In figure skating terms, this means that I, Tonya is attempting something closer to Harding’s signature triple axel, compared to Disaster Artist’s bunny hops. Though Tonya’s fall-from-grace story is relatively conventional, its telling is foxier and more slippery than either the quickie TV-movie treatment Harding received back in the ’90s or the hagiography she might have received had her story ended in Olympic triumph rather than violence and a lifetime ban from figure skating.
Despite downplaying her involvement in “the incident,” I, Tonya doesn’t always let its subject off easily—it makes a recurring punchline out of Harding’s oft-repeated insistence that various setbacks and mistakes were “not [her] fault.” But Robbie is far too winning to play Harding as a fool. She sometimes looks downright heroic, executing her triple axels, facing down her unaffectionate and abusive mother (Allison Janney), and railing, often profanely, against the skating judges and their distaste at her low-income background, rooted in their “old-timey versions of what a woman’s supposed to be.”
The movie goes beyond simply making Harding’s supposedly negative qualities appealing. When Robbie-as-Harding narrates and sometimes addresses the camera, intercut with director Craig Gillespie’s faux-documentary interviews, I, Tonya makes an intriguing spectacle of Harding attempting to wrest her narrative back from other people, a battle that turns out to be more unwinnable than competing against Nancy Kerrigan.

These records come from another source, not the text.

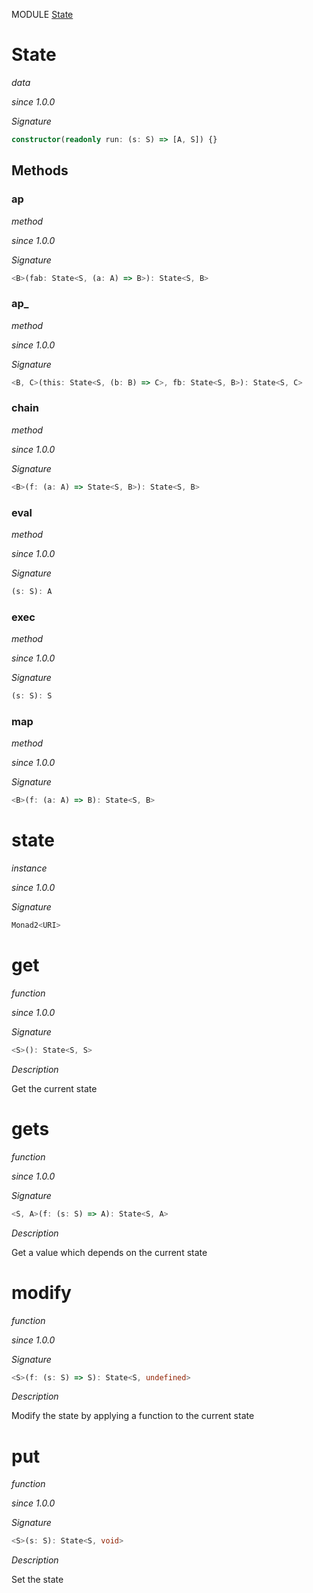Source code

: MODULE [State](https://github.com/gcanti/fp-ts/blob/master/src/State.ts)

# State

_data_

_since 1.0.0_

_Signature_

```ts
constructor(readonly run: (s: S) => [A, S]) {}
```

## Methods

### ap

_method_

_since 1.0.0_

_Signature_

```ts
<B>(fab: State<S, (a: A) => B>): State<S, B>
```

### ap\_

_method_

_since 1.0.0_

_Signature_

```ts
<B, C>(this: State<S, (b: B) => C>, fb: State<S, B>): State<S, C>
```

### chain

_method_

_since 1.0.0_

_Signature_

```ts
<B>(f: (a: A) => State<S, B>): State<S, B>
```

### eval

_method_

_since 1.0.0_

_Signature_

```ts
(s: S): A
```

### exec

_method_

_since 1.0.0_

_Signature_

```ts
(s: S): S
```

### map

_method_

_since 1.0.0_

_Signature_

```ts
<B>(f: (a: A) => B): State<S, B>
```

# state

_instance_

_since 1.0.0_

_Signature_

```ts
Monad2<URI>
```

# get

_function_

_since 1.0.0_

_Signature_

```ts
<S>(): State<S, S>
```

_Description_

Get the current state

# gets

_function_

_since 1.0.0_

_Signature_

```ts
<S, A>(f: (s: S) => A): State<S, A>
```

_Description_

Get a value which depends on the current state

# modify

_function_

_since 1.0.0_

_Signature_

```ts
<S>(f: (s: S) => S): State<S, undefined>
```

_Description_

Modify the state by applying a function to the current state

# put

_function_

_since 1.0.0_

_Signature_

```ts
<S>(s: S): State<S, void>
```

_Description_

Set the state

Even though Harding’s point-of-view dominates much of the action (that is, what we see on screen corroborates her accounts of Gillooly’s abuse, rather than his interview-scene denials), there’s still a visible struggle for her to maintain it, even in her own biopic. At one point, she fights back against her husband by shooting at him with a shotgun, something Gillooly recalls in a recreated interview. In between blasts she turns to the camera and insists: “I never did this.” It’s a tricky, daring moment, allowing for both the catharsis of Harding’s vengeful act and the acknowledgment of the possibility that these stories were sensationalized.
Depicting this struggle between Harding and her image doesn’t erase failure from her story, or glorify it as a Wiseau-style secret success. Rather, her failure is broadened to include failings of institutions, of bad men and bad parents, and of U.S. class mobility. The movie is occasionally a little self-conscious of this thesis; the filmmakers are obviously satisfied with Robbie’s line about America wanting someone to love but really wanting someone to hate, featured in the trailer. But it’s a lot more nuanced than the shorthand scandal (and accompanying jokes) that made the rounds back in the ’90s, and takes Harding seriously even when she’s getting a laugh. For this movie to work at all, it has to: There’s been a lot less cultural leeway afforded to a brash, scandal-plagued woman than, say, a guy who is terrible at making movies and not terribly bright about his limitations.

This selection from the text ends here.